Extracted records
((

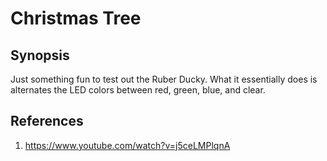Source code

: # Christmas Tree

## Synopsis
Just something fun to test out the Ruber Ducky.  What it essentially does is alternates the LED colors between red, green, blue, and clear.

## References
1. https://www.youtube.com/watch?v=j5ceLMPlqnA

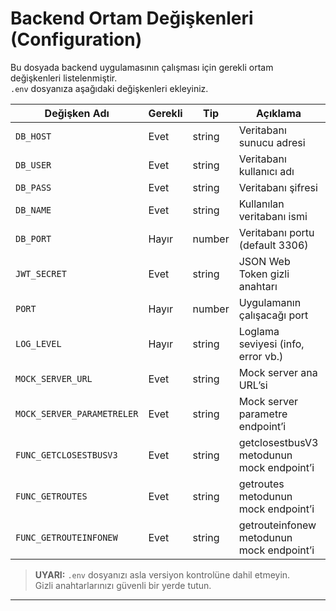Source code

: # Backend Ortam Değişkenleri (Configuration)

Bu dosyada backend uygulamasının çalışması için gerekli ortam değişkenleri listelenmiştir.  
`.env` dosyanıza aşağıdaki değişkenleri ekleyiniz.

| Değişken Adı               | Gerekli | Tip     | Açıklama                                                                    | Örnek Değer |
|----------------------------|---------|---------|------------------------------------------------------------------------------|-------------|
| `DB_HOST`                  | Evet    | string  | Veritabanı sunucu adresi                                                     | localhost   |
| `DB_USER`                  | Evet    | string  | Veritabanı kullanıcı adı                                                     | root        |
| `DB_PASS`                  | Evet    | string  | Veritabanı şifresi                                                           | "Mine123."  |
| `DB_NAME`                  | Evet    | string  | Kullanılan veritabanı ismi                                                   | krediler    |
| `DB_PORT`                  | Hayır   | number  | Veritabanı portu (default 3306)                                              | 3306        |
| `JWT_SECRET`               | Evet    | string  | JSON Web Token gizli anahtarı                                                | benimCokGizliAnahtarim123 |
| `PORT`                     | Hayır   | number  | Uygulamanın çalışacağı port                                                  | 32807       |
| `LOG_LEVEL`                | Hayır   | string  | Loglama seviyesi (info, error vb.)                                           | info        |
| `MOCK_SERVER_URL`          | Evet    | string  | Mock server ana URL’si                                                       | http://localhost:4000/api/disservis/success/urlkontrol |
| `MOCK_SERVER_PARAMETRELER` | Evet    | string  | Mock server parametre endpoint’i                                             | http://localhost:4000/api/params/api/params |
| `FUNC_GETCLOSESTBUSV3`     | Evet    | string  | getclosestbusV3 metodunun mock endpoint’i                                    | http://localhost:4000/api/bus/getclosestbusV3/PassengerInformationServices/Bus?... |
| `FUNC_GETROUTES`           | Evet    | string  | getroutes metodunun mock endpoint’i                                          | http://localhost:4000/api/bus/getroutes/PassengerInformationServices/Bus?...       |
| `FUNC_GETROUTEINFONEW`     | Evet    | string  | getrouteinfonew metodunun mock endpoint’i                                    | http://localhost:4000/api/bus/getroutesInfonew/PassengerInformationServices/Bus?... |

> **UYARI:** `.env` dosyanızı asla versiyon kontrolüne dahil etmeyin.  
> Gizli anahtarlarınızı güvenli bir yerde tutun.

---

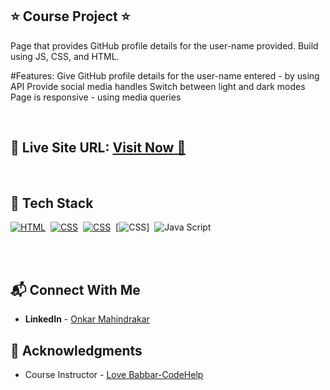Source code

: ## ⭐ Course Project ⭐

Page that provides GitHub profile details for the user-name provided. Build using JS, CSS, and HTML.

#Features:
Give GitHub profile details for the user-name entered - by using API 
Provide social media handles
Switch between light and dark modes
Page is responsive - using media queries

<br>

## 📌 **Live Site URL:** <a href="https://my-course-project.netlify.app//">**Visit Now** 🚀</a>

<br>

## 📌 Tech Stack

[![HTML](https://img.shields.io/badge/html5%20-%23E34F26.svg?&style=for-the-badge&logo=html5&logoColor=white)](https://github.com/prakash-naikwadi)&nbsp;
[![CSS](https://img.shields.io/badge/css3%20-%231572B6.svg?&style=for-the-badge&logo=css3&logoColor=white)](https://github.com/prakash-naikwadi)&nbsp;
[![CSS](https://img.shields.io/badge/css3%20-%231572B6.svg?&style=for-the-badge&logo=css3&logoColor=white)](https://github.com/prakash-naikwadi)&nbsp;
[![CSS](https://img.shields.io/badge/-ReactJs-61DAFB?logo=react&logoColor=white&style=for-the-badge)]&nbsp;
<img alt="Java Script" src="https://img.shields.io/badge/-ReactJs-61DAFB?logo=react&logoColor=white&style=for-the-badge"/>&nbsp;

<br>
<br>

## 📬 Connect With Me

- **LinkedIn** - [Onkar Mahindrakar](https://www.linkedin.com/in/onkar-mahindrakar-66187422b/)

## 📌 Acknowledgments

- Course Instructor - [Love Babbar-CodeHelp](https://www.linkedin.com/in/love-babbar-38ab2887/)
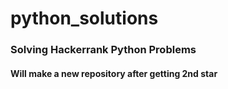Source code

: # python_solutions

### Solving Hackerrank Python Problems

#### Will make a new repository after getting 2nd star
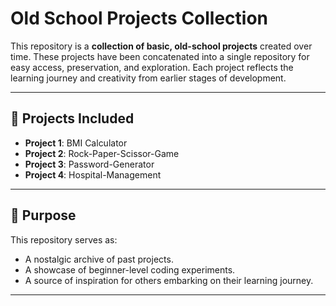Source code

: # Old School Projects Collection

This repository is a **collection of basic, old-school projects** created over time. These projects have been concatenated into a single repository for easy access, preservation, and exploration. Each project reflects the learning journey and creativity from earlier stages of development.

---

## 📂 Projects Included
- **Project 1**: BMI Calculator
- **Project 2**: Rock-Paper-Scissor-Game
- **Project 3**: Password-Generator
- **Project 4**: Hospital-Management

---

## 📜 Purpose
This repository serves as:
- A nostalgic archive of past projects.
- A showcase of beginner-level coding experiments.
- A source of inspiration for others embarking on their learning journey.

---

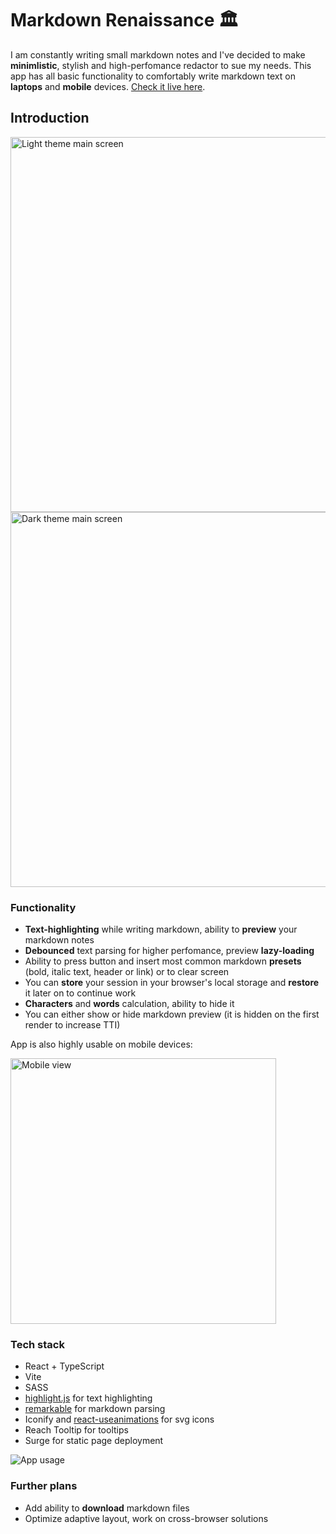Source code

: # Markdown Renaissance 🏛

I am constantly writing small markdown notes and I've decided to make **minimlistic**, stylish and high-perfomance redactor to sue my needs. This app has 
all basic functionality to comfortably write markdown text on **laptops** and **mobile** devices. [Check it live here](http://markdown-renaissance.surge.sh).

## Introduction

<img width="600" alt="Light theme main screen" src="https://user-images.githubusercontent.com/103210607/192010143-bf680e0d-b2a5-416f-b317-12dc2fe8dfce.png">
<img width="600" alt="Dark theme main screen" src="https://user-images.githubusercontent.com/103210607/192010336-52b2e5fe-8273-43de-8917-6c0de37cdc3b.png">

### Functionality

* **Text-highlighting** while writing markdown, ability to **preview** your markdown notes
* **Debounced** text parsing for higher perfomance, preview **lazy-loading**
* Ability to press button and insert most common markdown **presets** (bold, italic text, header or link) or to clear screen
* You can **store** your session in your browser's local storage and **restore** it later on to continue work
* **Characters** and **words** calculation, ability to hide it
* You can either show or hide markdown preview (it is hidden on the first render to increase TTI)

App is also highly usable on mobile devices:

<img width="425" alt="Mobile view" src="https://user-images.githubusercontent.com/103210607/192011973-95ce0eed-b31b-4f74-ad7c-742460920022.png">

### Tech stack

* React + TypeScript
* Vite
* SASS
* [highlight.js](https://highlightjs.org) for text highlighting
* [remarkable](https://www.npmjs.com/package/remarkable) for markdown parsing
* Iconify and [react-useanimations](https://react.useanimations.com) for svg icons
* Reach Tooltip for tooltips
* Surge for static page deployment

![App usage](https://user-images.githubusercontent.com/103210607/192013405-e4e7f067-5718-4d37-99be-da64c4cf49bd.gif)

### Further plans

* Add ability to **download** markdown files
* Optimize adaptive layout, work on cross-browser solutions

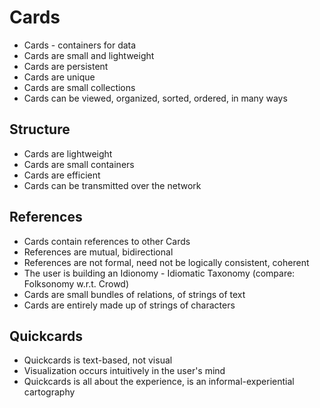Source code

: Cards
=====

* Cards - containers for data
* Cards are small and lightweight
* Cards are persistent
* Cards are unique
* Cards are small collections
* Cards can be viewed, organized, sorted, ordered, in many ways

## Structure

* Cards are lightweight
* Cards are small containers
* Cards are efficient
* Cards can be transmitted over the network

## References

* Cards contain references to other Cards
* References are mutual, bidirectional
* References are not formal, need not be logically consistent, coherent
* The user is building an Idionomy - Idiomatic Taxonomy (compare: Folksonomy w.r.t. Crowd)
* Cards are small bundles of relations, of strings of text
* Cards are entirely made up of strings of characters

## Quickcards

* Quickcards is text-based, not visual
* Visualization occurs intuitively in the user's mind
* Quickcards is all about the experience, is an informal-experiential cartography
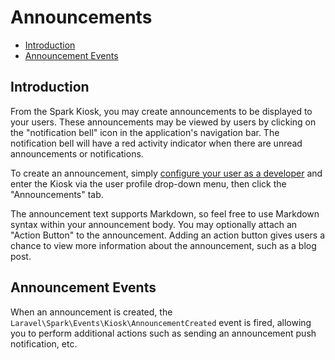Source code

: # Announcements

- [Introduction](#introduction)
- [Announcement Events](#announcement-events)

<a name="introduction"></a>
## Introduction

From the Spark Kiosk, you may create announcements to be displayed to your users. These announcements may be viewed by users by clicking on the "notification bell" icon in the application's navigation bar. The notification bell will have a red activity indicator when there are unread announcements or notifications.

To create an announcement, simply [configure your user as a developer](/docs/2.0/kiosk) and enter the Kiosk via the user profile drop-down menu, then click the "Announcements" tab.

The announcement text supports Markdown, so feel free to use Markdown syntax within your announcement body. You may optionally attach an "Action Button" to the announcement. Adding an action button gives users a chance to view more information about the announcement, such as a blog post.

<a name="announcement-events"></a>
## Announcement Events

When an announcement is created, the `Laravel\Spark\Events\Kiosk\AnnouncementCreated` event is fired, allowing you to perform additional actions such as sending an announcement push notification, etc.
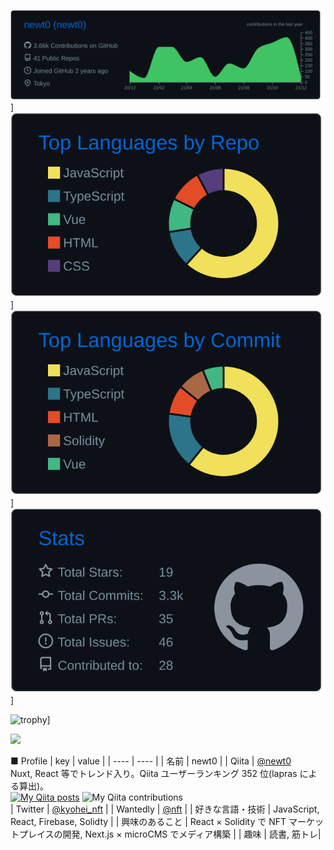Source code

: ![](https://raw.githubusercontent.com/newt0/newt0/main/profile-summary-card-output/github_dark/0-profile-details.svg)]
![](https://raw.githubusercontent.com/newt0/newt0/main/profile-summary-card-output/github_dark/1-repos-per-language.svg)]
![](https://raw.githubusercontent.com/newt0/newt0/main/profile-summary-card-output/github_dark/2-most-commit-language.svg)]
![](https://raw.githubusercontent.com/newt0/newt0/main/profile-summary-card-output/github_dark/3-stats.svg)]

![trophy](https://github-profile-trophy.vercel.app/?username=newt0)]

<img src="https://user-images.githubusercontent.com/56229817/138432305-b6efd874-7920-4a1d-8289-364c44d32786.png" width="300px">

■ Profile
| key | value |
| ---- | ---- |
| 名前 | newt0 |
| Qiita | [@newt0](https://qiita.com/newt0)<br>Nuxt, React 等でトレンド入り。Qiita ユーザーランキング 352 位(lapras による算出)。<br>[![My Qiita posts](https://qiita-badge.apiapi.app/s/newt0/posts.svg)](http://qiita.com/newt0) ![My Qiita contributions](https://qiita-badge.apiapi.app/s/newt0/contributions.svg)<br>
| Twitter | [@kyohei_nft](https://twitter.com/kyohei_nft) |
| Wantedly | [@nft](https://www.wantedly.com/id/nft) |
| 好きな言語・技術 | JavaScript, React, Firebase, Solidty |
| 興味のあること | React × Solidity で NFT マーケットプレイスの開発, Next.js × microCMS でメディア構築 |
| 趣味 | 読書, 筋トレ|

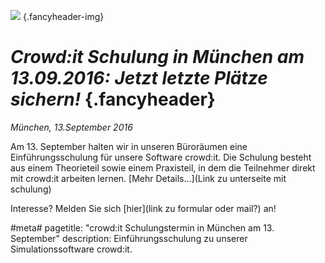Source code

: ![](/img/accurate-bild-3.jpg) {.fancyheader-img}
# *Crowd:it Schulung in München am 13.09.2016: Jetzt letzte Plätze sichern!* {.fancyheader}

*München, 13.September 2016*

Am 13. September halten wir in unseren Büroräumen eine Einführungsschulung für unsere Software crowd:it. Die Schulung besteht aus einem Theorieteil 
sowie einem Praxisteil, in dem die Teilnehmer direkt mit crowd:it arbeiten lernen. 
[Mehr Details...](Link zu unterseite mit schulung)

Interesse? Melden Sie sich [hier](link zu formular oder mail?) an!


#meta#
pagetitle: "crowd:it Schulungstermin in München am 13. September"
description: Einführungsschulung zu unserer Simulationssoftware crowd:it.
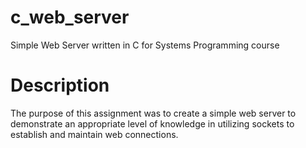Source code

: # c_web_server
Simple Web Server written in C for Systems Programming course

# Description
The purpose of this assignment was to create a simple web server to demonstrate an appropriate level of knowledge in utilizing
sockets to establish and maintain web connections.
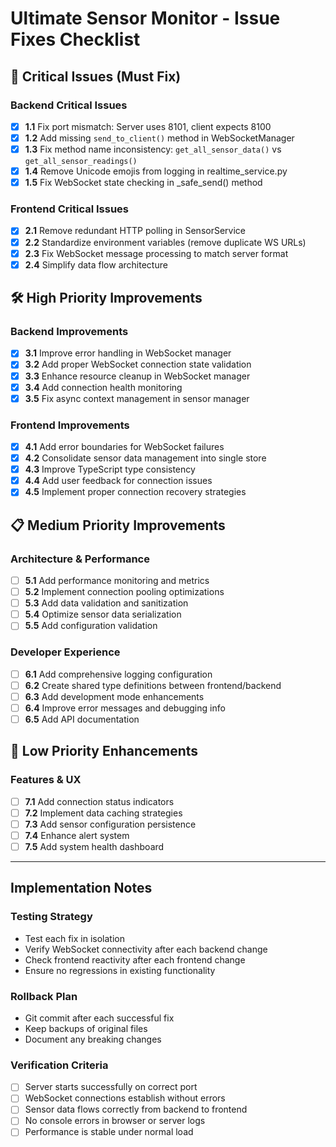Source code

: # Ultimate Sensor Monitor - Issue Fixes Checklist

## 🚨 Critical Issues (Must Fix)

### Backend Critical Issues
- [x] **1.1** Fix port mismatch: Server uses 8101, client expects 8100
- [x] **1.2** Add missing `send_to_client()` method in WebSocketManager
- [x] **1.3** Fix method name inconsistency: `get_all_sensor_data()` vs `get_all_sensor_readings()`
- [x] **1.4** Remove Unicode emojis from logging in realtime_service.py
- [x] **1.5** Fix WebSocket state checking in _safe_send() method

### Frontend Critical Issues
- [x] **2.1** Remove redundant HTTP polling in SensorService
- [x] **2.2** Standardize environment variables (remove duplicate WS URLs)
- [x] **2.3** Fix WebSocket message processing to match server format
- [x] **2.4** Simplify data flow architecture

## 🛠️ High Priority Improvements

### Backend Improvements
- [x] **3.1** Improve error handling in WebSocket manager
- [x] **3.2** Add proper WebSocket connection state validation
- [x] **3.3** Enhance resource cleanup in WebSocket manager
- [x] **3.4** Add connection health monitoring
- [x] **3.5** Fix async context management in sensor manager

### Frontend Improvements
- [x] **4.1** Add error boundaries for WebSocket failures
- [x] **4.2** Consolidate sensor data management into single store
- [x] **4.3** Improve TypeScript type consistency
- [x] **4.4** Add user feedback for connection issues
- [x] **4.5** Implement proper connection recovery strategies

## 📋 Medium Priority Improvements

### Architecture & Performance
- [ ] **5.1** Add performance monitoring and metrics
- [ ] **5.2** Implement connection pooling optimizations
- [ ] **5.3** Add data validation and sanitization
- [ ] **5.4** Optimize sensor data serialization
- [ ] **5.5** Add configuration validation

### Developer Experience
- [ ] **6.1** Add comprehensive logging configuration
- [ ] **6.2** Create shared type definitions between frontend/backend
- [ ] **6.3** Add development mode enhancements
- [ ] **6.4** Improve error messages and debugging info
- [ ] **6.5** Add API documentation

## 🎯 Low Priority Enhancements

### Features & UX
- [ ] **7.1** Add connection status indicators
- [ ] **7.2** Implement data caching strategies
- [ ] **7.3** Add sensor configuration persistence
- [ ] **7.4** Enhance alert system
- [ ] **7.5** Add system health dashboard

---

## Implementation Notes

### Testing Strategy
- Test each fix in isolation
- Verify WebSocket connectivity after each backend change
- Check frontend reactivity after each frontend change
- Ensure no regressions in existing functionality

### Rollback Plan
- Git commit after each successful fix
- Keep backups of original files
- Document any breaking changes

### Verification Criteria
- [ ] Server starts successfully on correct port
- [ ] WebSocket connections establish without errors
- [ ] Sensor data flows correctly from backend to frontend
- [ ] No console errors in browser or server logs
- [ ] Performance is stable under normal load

))

=== ABOUT THIS TASK ===
From the data above, output only the lines between the line containing "Issue Fixes Checklist" and the line containing "- [x] **3.1** Improve", inclusive, exactly as written.

=== RESULT OF THIS TASK ===
: # Ultimate Sensor Monitor - Issue Fixes Checklist

## 🚨 Critical Issues (Must Fix)

### Backend Critical Issues
- [x] **1.1** Fix port mismatch: Server uses 8101, client expects 8100
- [x] **1.2** Add missing `send_to_client()` method in WebSocketManager
- [x] **1.3** Fix method name inconsistency: `get_all_sensor_data()` vs `get_all_sensor_readings()`
- [x] **1.4** Remove Unicode emojis from logging in realtime_service.py
- [x] **1.5** Fix WebSocket state checking in _safe_send() method

### Frontend Critical Issues
- [x] **2.1** Remove redundant HTTP polling in SensorService
- [x] **2.2** Standardize environment variables (remove duplicate WS URLs)
- [x] **2.3** Fix WebSocket message processing to match server format
- [x] **2.4** Simplify data flow architecture

## 🛠️ High Priority Improvements

### Backend Improvements
- [x] **3.1** Improve error handling in WebSocket manager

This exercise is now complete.